Jangan Langsung Masuk Rumah Setelah Gempa, Kenali Tanda-Tanda Bangunan Berbahaya

BOGORTODAY.COM Gempa bumi dapat terjadi secara tiba-tiba dan menimbulkan dampak yang serius, tidak hanya bagi keselamatan manusia tetapi juga terhadap kondisi bangunan. Meskipun rumah atau gedung terlihat kokoh, getaran kuat dapat menyebabkan kerusakan pada struktur yang tidak selalu terlihat secara langsung.

Karena itu, setelah gempa berhenti dan kondisi sekitar dinyatakan aman, masyarakat disarankan untuk tidak terburu-buru masuk kembali ke dalam rumah. Pemeriksaan awal perlu dilakukan guna memastikan bangunan masih layak dan aman untuk ditempati.

Berikut beberapa hal penting yang perlu diperhatikan saat memeriksa kondisi rumah pascagempa.

  1. Periksa Kondisi Struktur Utama Bangunan

Langkah pertama yang dapat dilakukan adalah mengamati bangunan dari luar. Perhatikan bagian-bagian penting yang berfungsi sebagai penyangga, seperti kolom, tiang, balok, maupun struktur beton lainnya.

Pastikan tidak ada perubahan bentuk, keretakan besar, atau kemiringan yang sebelumnya tidak ada. Jika terlihat adanya pergeseran struktur atau bagian bangunan yang tampak miring, sebaiknya hindari memasuki rumah sampai dilakukan pemeriksaan lebih lanjut oleh tenaga ahli.

Kerusakan pada elemen penopang dapat meningkatkan risiko bangunan runtuh, terutama jika terjadi gempa susulan.

  1. Amati Retakan pada Dinding, Lantai, dan Atap

Apabila kondisi luar bangunan terlihat normal, langkah berikutnya adalah memeriksa bagian dalam rumah. Cermati apakah terdapat retakan pada dinding, lantai, plafon, maupun atap.

BACA JUGA :  Resep Tomyam Seafood Segar dan Gurih, Cocok untuk Menu Makan Siang

Tidak semua retakan menandakan kerusakan serius. Retakan kecil atau garis halus biasanya hanya memengaruhi lapisan permukaan bangunan dan tidak selalu berbahaya. Namun, retakan yang lebar, memanjang, atau disertai pergeseran dinding perlu mendapat perhatian khusus.

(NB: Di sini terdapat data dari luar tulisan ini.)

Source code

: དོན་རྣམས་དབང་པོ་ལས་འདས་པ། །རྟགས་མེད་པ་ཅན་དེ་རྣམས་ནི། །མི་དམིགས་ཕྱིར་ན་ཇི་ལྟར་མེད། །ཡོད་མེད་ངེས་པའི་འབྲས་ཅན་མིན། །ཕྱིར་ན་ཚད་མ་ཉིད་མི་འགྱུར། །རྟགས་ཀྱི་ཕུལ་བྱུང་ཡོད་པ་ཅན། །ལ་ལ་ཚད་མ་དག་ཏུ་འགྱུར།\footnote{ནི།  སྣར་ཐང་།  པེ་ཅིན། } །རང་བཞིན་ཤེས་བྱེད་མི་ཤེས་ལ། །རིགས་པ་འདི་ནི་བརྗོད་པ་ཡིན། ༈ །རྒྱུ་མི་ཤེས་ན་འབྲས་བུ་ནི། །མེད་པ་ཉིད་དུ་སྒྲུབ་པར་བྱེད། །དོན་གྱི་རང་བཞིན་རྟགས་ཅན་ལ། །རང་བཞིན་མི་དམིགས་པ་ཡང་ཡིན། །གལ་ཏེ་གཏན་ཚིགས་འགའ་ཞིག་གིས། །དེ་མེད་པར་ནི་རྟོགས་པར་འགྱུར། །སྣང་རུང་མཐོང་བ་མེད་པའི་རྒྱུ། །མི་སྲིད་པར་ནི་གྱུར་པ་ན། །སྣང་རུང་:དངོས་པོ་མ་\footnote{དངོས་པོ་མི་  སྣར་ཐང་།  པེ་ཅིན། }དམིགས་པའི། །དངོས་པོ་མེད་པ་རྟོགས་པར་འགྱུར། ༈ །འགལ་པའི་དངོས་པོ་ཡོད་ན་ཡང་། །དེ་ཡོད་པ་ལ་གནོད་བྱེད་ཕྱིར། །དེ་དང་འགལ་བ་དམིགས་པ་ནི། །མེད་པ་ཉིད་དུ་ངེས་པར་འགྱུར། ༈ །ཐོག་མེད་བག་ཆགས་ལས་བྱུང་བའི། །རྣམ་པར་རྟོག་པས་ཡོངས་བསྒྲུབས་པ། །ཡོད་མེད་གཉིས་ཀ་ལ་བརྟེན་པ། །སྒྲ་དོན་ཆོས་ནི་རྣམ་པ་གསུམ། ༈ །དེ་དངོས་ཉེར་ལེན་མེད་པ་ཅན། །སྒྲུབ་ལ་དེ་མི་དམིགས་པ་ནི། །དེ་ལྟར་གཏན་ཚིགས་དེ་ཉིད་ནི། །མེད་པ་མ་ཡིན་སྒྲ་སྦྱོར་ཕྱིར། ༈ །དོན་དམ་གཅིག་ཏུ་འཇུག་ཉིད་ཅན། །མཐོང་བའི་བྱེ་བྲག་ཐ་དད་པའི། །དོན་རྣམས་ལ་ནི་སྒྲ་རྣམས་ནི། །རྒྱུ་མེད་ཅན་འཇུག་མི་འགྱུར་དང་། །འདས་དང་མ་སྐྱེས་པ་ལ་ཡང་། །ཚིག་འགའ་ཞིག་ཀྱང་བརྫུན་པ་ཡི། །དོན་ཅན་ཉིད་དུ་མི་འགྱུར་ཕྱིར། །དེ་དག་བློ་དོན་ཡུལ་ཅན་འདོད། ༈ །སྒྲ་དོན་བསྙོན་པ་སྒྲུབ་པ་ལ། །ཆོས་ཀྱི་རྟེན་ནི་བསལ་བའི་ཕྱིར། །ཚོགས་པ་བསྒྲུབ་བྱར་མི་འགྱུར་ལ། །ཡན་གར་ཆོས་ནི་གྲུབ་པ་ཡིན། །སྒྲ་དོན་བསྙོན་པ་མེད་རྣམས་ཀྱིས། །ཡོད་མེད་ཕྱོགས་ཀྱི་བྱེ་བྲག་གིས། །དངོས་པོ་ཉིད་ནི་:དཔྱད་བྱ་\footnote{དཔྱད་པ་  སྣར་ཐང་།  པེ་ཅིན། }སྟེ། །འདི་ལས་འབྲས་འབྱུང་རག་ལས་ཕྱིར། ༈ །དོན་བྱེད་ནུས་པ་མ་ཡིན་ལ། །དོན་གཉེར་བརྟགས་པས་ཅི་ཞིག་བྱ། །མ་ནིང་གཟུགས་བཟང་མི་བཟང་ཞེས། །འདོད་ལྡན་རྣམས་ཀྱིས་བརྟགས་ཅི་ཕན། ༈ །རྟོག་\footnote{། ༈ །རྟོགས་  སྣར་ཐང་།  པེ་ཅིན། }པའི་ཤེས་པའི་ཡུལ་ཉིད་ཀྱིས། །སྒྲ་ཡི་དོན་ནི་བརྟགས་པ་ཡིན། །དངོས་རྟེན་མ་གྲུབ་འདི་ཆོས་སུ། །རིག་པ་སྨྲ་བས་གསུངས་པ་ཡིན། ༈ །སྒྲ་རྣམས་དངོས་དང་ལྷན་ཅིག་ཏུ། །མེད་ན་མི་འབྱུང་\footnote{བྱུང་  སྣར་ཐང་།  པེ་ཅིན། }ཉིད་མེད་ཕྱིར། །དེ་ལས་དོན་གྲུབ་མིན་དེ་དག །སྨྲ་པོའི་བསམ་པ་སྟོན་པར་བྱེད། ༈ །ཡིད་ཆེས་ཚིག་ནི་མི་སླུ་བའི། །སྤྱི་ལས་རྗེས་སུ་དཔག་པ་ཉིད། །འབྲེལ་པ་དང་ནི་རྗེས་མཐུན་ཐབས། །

Area sudut ruangan dan titik pertemuan antar dinding menjadi lokasi yang penting untuk diperiksa karena sering menjadi bagian yang menerima beban struktur bangunan.

Jika ditemukan retakan yang menyebabkan dinding bergeser atau terpisah, segera kosongkan bangunan dan mintalah pemeriksaan profesional.

  1. Waspadai Kebocoran Pipa Air dan Gas

Getaran gempa juga dapat merusak jaringan pipa yang tersembunyi di dalam dinding maupun di bawah tanah. Kerusakan ini sering kali tidak terlihat secara langsung sehingga perlu diperiksa dengan cermat.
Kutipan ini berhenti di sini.